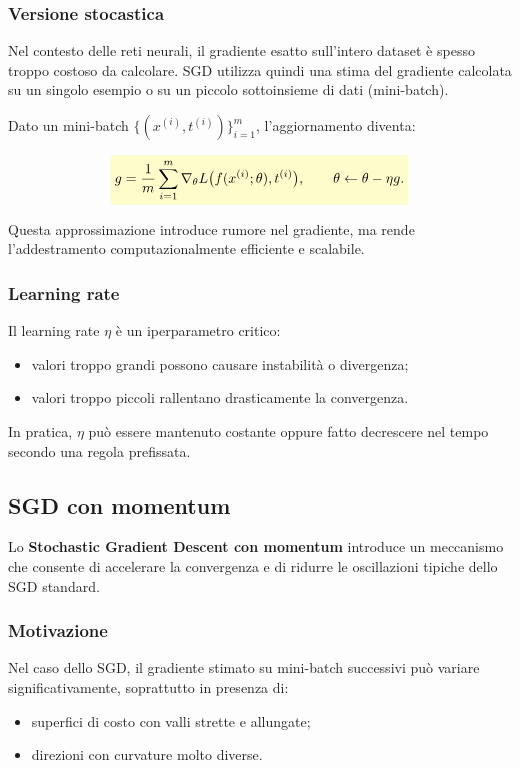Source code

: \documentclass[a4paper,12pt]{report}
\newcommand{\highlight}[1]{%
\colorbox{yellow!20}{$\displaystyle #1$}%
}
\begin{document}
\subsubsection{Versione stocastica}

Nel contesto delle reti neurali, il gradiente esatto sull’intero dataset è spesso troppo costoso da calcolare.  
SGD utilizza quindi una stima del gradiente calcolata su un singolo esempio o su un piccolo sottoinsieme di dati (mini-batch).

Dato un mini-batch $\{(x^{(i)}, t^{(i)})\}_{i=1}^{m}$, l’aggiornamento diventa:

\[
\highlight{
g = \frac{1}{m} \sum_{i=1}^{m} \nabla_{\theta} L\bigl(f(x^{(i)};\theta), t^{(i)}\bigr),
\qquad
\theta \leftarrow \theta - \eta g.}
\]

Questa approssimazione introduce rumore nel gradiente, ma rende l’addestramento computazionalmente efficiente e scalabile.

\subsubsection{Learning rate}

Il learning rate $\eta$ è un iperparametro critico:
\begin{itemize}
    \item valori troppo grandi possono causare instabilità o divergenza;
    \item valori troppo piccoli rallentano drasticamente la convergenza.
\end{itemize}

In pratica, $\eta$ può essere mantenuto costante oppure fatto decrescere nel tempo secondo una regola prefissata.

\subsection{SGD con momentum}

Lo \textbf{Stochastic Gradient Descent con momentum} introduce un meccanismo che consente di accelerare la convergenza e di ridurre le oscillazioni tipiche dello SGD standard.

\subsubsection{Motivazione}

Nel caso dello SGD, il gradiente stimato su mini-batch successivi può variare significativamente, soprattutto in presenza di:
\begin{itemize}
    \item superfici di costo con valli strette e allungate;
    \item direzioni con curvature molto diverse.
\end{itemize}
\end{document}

==

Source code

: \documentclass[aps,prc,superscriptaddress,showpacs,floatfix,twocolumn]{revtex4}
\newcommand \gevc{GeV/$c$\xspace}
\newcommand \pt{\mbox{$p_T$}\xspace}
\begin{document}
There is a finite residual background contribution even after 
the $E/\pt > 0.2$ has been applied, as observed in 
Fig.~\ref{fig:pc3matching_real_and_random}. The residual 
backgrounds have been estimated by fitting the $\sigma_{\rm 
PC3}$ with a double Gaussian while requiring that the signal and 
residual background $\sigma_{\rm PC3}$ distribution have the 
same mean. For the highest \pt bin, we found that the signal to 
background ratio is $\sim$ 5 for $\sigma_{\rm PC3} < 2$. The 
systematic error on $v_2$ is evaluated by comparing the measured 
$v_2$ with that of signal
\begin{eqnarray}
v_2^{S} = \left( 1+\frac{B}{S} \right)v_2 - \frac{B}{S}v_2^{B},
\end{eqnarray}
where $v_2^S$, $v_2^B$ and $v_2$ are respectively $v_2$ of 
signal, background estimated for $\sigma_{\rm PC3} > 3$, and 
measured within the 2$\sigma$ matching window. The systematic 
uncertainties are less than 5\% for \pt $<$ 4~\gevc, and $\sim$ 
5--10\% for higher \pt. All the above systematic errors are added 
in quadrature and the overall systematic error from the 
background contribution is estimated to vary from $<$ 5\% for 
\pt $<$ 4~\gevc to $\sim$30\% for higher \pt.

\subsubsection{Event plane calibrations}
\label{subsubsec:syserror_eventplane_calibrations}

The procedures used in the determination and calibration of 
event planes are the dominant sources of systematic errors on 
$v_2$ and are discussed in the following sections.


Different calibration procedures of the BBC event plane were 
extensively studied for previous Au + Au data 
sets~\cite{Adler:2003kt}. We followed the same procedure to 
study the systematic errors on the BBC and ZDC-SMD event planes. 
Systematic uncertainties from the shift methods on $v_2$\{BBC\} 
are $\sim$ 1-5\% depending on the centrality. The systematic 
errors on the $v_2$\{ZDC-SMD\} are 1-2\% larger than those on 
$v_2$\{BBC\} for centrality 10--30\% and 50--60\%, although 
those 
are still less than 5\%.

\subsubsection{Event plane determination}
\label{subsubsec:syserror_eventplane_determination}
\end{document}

*Task statement*.
In the listing above, locate the line containing "distribution have the" and the line containing "where $v_2^S$, $v_2^B$". Transcribe those two lines and everything between them, exactly as written.

*Expected answer*.
residual background $\sigma_{\rm PC3}$ distribution have the 
same mean. For the highest \pt bin, we found that the signal to 
background ratio is $\sim$ 5 for $\sigma_{\rm PC3} < 2$. The 
systematic error on $v_2$ is evaluated by comparing the measured 
$v_2$ with that of signal
\begin{eqnarray}
v_2^{S} = \left( 1+\frac{B}{S} \right)v_2 - \frac{B}{S}v_2^{B},
\end{eqnarray}
where $v_2^S$, $v_2^B$ and $v_2$ are respectively $v_2$ of 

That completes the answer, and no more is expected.